== Segment start ==

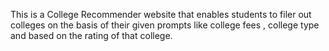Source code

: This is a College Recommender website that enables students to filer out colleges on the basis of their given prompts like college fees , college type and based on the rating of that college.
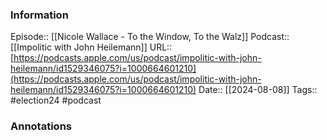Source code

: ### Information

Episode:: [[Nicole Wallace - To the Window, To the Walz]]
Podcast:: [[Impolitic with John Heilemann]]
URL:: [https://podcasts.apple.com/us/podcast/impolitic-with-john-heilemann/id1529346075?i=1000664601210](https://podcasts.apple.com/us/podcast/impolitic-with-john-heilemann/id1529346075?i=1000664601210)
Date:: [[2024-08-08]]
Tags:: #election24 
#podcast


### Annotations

== Segment end ==
== Segment start ==

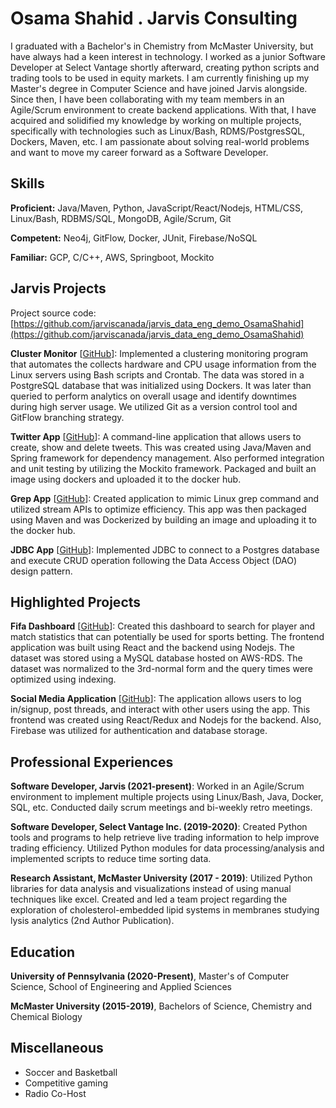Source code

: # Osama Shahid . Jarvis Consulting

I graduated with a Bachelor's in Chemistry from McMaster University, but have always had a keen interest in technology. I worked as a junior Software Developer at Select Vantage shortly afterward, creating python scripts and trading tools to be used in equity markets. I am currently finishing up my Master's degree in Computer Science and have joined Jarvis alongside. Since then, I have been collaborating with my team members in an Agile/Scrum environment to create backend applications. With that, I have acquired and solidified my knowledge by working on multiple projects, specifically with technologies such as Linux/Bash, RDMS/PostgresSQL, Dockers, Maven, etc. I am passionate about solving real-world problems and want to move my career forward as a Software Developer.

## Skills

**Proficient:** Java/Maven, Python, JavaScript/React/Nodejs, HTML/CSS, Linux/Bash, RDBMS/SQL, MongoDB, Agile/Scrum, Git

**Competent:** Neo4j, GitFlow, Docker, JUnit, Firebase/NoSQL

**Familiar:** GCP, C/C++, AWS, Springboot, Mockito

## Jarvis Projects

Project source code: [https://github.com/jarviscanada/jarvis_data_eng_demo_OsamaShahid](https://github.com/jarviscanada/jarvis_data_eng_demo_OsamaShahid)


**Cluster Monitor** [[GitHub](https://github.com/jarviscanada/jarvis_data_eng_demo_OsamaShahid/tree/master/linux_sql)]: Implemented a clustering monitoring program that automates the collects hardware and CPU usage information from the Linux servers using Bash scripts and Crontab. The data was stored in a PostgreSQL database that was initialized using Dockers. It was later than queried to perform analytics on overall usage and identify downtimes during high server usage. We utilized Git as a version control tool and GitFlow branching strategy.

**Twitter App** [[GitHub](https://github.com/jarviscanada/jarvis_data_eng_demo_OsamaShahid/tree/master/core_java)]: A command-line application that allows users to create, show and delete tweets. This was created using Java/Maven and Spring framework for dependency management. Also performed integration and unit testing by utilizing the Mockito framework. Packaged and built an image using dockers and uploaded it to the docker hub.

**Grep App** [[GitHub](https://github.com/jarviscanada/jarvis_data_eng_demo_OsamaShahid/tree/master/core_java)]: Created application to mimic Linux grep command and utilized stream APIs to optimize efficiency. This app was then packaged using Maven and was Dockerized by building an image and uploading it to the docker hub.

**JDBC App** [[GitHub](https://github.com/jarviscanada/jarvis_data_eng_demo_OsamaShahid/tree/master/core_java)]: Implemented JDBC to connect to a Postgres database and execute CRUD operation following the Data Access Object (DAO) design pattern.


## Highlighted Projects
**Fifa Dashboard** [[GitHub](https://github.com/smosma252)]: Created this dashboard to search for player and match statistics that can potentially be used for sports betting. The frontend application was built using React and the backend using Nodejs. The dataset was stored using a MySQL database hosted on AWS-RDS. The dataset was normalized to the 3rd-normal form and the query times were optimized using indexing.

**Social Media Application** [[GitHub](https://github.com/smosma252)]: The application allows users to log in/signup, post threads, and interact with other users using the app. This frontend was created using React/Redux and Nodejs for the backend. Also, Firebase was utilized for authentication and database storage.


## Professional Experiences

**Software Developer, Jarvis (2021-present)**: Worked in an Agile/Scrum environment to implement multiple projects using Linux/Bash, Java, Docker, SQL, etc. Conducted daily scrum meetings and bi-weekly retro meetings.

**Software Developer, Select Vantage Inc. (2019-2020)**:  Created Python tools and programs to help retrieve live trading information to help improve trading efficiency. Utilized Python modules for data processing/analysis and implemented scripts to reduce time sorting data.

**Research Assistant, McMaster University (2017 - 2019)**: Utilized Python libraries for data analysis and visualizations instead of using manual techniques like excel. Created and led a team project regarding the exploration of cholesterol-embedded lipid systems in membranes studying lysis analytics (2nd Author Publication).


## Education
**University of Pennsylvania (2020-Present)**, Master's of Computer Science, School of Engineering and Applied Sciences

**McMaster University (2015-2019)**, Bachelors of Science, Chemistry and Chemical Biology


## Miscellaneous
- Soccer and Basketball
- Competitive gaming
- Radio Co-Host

== Segment end ==

▶ **TO DO**:
Look for the string "built" in the data above and return every line that has it.

▶ **RESULT OF THE EXERCISE**:
**Twitter App** [[GitHub](https://github.com/jarviscanada/jarvis_data_eng_demo_OsamaShahid/tree/master/core_java)]: A command-line application that allows users to create, show and delete tweets. This was created using Java/Maven and Spring framework for dependency management. Also performed integration and unit testing by utilizing the Mockito framework. Packaged and built an image using dockers and uploaded it to the docker hub.
**Fifa Dashboard** [[GitHub](https://github.com/smosma252)]: Created this dashboard to search for player and match statistics that can potentially be used for sports betting. The frontend application was built using React and the backend using Nodejs. The dataset was stored using a MySQL database hosted on AWS-RDS. The dataset was normalized to the 3rd-normal form and the query times were optimized using indexing.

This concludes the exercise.